Earlier in the week, the Sudanese army and the RSF agreed to return to peace negotiations, mediated by the United States and Saudi Arabia. The outcome of these negotiations will significantly impact Sudan's path to peace, governance, and international standing. The involvement of an increasing number of armed groups and the resurgence of historical grievances still make demobilization and de-escalation efforts complex. A successful resolution could lead to a more stable Sudan, while a breakdown in negotiations may perpetuate conflict and instability in major cities.
Slovakia's Halt of Military Aid to Ukraine Strains Ties with Germany
Slovakia's new Prime Minister Robert Fico announced this week that his country will stop providing military aid to Ukraine. This represents a major shift in policy for Slovakia, which has been one of Ukraine's staunchest supporters within NATO. Fico campaigned on halting military aid and said Slovakia should be focused on providing only humanitarian assistance. This decision signals potential fissures within NATO regarding continued support for Ukraine against Russian aggression.
This policy change carries mostly diplomatic implications. Slovakia was one of the first countries to provide major weapons systems to Ukraine, helping bolster its defences in 2022. Its withdrawal of military aid could signal wavering resolve among some NATO members to continue military support. Russia will likely see this as a small but symbolic win, validating its strategy to wait out European resolve. Much will depend on whether other nations follow suit, or if Slovakia remains an outlier. If support does begin to fracture, it would constrain Ukraine's military capacity and strengthen Russia's hand in any potential peace talks.

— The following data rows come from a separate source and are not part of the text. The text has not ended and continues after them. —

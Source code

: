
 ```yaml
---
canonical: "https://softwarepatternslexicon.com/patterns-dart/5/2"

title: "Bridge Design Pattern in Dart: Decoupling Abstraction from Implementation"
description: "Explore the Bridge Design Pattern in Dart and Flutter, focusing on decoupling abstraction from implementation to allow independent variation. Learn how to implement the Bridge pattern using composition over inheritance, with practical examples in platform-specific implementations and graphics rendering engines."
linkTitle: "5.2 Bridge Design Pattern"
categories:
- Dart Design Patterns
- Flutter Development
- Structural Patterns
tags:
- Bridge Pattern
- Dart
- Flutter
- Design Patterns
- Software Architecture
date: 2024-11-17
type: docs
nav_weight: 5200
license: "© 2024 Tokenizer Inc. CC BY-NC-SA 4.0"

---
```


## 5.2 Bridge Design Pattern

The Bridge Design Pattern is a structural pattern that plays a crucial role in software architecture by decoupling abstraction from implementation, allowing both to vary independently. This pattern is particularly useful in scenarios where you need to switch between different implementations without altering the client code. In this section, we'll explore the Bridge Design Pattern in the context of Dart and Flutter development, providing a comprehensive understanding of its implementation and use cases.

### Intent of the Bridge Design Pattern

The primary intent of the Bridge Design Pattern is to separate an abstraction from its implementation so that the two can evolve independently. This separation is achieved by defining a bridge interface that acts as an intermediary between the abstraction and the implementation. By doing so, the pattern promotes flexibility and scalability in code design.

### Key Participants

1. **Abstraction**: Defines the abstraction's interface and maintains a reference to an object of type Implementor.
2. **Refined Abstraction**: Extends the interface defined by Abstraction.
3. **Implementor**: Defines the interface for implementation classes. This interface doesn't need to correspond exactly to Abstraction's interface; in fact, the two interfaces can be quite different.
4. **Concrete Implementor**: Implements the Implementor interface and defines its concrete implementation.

The political shift in Slovakia that brought about this policy change has raised concerns in Germany. The new Slovak government plans to discontinue the previous administration's economic liberalism and is indicating a possible realignment towards Russia. Fico's declaration that his foreign minister will “no longer speak for foreign interests,” especially coupled with warm relations towards Russia, has sparked alarm in Berlin. The implications are manifold — Germany and other EU nations worry about Slovakia's new direction and its alignment with Russia.
The strained relations also have economic implications. Slovakia plays an outsized role in the automotive industry, producing the most cars per capita globally. It is integral to German auto manufacturing and exports. This economic interdependence makes it challenging for Germany to exert significant pressure on Slovakia over its shifting policies. However, Germany remains wary of Slovakia's evolving stance towards Russia and what it signals for European unity.